Dataset entries:

····················

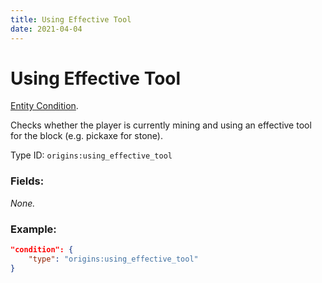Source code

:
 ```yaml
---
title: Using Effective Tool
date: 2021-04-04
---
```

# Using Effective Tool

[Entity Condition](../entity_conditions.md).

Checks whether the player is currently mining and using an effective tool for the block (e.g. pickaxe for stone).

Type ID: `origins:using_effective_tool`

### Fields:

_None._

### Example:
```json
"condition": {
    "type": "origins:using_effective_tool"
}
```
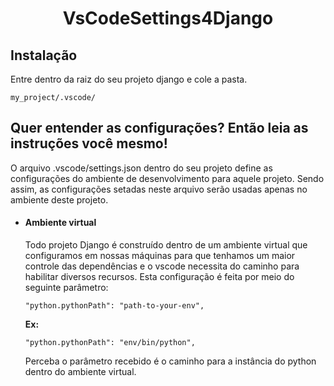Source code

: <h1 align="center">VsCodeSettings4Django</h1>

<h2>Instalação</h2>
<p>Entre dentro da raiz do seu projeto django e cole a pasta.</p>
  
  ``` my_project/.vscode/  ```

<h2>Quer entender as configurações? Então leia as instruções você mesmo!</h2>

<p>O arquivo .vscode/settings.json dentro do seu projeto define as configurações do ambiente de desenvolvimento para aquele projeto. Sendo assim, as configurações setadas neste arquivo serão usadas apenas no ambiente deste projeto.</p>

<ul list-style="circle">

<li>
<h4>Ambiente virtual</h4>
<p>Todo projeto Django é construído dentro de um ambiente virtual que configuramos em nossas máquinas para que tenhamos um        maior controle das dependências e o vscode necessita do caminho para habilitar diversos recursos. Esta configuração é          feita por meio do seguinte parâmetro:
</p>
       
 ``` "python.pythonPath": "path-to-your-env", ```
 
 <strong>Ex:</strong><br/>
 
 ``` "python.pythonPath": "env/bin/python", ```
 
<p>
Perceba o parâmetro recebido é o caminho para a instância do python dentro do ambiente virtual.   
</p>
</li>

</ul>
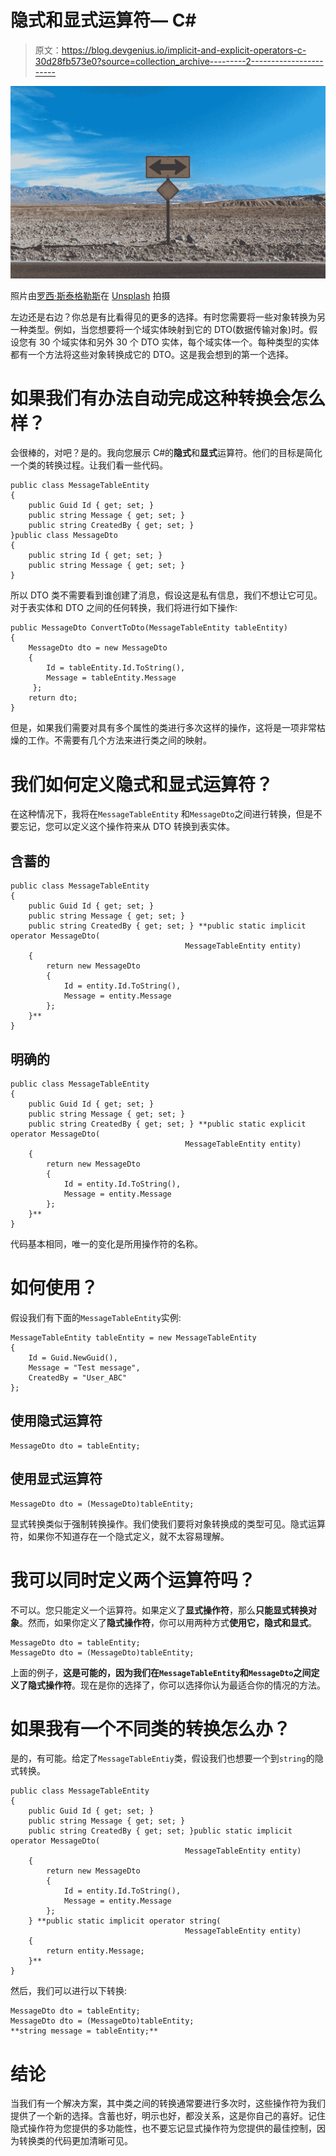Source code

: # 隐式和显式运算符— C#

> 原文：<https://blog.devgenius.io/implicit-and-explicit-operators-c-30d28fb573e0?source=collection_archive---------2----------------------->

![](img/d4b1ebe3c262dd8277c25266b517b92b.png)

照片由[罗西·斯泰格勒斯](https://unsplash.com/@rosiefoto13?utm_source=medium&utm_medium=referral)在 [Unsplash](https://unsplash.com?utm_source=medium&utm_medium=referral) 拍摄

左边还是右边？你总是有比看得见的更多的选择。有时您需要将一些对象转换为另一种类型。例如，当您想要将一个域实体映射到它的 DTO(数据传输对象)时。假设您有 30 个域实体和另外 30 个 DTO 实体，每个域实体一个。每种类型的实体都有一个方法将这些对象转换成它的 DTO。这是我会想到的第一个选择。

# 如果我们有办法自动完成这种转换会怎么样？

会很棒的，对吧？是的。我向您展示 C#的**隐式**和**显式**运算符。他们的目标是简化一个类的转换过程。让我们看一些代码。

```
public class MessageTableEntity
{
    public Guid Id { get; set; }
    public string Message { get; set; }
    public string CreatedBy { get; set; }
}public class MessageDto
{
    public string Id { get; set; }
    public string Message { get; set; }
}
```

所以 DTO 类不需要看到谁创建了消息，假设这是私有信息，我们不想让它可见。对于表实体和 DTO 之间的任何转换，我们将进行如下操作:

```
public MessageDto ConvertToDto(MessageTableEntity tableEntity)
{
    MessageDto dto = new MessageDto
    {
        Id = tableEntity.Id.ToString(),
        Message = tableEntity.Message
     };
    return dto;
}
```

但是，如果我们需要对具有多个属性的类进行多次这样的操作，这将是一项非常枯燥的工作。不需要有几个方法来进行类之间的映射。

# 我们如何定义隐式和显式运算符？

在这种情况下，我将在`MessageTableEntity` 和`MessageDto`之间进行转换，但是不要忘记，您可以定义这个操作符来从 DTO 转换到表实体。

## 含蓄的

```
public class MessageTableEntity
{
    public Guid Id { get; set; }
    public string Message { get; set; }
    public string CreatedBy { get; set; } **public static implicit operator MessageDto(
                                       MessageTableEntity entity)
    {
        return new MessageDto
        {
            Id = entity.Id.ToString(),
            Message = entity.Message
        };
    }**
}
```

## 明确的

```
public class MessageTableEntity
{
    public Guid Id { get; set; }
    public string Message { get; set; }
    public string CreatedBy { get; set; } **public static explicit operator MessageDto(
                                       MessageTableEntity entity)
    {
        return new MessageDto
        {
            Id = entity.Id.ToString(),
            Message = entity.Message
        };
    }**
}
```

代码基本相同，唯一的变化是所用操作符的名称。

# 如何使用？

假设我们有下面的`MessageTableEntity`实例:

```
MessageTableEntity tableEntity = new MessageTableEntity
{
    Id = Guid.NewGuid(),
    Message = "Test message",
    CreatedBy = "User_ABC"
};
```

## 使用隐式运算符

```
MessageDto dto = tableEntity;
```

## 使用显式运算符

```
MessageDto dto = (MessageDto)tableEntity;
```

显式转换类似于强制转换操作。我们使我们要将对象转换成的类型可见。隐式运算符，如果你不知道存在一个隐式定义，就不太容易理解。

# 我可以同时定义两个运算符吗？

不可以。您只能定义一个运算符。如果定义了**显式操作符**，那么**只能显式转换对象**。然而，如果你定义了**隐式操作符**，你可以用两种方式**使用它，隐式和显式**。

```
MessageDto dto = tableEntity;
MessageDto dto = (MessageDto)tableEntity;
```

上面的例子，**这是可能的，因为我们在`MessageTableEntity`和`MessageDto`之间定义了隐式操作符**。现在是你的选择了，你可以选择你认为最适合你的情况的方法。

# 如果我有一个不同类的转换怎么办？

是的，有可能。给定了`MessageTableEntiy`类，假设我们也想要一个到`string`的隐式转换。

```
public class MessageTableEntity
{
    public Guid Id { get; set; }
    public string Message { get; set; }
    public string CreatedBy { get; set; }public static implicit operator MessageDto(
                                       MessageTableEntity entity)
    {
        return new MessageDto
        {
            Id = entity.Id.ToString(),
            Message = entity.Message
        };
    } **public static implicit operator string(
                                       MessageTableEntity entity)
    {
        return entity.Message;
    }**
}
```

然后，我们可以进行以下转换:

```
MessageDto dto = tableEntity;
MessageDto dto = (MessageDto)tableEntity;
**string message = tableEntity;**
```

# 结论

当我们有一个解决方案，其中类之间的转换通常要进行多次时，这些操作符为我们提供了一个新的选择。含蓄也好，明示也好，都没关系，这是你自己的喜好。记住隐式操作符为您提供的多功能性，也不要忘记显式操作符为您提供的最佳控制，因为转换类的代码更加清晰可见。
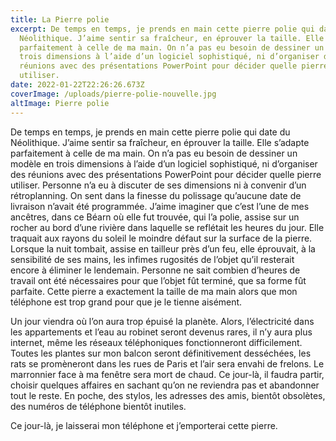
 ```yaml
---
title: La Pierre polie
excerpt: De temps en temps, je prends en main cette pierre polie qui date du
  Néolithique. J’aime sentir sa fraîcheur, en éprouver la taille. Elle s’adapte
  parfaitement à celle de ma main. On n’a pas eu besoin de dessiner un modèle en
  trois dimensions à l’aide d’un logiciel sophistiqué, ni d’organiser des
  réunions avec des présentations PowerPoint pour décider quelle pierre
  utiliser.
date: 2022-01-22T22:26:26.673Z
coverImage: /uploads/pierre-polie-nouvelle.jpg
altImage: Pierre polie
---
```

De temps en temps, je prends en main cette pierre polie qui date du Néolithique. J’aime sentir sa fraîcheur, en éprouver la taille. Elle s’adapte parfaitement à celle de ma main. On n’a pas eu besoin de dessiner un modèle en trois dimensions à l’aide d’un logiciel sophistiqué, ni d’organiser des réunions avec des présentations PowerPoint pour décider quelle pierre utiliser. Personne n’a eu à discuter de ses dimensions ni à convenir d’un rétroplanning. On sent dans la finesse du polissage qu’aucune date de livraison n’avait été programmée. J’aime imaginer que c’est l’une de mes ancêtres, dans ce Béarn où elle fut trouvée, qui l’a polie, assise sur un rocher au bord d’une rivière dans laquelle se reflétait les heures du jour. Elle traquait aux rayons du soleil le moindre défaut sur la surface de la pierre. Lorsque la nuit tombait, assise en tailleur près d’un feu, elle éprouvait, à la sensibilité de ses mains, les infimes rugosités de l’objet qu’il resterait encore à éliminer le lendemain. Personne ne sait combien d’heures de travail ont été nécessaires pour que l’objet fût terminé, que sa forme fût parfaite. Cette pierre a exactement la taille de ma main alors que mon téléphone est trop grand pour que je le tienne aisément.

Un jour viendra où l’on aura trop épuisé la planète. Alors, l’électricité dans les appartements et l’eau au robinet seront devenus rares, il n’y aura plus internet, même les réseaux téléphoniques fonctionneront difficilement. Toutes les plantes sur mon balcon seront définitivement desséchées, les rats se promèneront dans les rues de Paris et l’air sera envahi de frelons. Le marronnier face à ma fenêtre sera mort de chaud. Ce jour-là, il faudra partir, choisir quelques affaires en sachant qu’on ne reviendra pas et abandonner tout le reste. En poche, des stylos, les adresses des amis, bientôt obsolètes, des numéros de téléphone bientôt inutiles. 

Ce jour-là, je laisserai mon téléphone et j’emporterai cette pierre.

····················

Exactly the lines from the top of the listing through the line holding "[Entity Condition](../entity_conditions.md)." should be repeated, with pictures left out.

Output of the task:
Source code

:
 ```yaml
---
title: Using Effective Tool
date: 2021-04-04
---
```

# Using Effective Tool

[Entity Condition](../entity_conditions.md).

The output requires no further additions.